If a line in the data contains "Corrects", copy it out.

___

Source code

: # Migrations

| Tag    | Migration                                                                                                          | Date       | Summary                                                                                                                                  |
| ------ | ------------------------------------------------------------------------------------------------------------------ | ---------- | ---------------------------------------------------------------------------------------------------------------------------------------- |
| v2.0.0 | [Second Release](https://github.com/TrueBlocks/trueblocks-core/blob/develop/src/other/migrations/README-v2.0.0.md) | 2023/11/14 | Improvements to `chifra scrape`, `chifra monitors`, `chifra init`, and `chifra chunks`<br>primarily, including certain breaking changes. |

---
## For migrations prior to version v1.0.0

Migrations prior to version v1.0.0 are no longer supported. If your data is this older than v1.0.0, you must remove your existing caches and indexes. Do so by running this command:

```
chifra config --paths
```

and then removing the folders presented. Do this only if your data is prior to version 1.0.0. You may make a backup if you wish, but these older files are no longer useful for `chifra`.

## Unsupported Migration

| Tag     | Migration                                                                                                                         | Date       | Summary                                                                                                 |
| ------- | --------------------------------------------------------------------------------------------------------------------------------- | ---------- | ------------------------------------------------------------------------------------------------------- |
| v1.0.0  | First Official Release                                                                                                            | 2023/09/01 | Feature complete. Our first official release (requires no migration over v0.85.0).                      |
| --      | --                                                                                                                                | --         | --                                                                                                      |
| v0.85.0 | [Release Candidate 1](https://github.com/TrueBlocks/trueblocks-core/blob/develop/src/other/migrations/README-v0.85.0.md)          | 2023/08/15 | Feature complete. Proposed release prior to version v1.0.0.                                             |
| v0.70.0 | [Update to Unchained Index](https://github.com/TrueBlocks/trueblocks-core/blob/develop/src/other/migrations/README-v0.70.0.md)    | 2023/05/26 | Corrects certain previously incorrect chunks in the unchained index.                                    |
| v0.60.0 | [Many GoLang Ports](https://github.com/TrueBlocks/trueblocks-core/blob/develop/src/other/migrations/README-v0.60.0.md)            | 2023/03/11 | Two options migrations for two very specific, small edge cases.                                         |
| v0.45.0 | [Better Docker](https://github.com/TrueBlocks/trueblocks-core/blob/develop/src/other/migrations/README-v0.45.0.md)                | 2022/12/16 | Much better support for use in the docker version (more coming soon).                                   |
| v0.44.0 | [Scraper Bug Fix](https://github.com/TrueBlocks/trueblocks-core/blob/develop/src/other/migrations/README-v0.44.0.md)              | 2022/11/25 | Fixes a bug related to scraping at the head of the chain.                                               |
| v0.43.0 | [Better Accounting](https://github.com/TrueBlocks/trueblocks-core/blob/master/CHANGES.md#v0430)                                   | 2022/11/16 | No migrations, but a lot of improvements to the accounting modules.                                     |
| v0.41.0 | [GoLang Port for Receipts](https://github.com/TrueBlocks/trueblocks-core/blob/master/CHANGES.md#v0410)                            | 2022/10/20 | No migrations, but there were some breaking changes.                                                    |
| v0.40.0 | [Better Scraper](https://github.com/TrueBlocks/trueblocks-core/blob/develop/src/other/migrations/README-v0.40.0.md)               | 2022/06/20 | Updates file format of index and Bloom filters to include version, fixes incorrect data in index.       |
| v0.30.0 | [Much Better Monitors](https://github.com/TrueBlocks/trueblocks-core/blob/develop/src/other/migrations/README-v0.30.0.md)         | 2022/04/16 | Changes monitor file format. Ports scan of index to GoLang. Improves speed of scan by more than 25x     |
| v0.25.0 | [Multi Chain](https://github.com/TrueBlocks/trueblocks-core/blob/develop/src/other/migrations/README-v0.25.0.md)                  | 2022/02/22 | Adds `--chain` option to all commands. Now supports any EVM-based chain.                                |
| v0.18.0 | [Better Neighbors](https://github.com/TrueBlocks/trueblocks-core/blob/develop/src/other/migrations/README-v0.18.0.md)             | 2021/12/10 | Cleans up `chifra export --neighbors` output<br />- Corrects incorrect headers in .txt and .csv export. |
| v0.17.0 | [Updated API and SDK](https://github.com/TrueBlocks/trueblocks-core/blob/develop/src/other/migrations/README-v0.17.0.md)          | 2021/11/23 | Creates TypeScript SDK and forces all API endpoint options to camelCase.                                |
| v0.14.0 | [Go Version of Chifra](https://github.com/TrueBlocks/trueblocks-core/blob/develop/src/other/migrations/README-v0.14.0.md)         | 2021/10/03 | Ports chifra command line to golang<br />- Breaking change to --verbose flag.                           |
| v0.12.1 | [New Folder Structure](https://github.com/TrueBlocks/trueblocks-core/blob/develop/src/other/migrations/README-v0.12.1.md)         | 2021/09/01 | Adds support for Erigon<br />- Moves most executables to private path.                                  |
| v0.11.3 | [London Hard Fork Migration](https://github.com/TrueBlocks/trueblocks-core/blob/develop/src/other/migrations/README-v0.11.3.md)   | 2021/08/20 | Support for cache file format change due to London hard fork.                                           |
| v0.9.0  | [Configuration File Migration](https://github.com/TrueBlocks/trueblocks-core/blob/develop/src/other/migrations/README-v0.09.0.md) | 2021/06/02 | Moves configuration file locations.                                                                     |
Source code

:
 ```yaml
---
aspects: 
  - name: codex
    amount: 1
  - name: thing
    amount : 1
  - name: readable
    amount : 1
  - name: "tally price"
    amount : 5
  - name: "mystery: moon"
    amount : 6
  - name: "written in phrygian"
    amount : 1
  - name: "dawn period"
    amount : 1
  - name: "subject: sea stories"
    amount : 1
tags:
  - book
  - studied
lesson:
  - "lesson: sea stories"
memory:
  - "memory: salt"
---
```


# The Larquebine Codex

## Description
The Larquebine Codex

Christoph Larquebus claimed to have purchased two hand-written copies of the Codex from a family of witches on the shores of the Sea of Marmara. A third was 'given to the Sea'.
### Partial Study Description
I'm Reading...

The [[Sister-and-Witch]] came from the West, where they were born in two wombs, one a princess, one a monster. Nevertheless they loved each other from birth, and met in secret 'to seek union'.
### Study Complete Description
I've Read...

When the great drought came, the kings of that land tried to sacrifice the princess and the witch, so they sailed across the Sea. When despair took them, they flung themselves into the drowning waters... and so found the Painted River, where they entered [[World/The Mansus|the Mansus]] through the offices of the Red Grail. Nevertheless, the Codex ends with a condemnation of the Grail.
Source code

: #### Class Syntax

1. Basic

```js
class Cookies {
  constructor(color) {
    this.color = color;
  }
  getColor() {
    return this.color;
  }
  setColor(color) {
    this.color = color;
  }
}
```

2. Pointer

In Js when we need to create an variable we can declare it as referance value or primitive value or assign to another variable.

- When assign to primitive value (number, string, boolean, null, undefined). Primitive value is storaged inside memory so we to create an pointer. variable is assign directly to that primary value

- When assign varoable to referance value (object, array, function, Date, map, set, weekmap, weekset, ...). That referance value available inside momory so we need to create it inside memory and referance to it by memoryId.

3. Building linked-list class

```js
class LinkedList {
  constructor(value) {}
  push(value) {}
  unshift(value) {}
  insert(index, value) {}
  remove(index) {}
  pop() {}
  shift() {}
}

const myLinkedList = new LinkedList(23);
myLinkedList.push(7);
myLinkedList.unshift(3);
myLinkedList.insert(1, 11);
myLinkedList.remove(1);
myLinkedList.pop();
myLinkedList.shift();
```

___

Output for this task —
| v0.70.0 | [Update to Unchained Index](https://github.com/TrueBlocks/trueblocks-core/blob/develop/src/other/migrations/README-v0.70.0.md)    | 2023/05/26 | Corrects certain previously incorrect chunks in the unchained index.                                    |
| v0.18.0 | [Better Neighbors](https://github.com/TrueBlocks/trueblocks-core/blob/develop/src/other/migrations/README-v0.18.0.md)             | 2021/12/10 | Cleans up `chifra export --neighbors` output<br />- Corrects incorrect headers in .txt and .csv export. |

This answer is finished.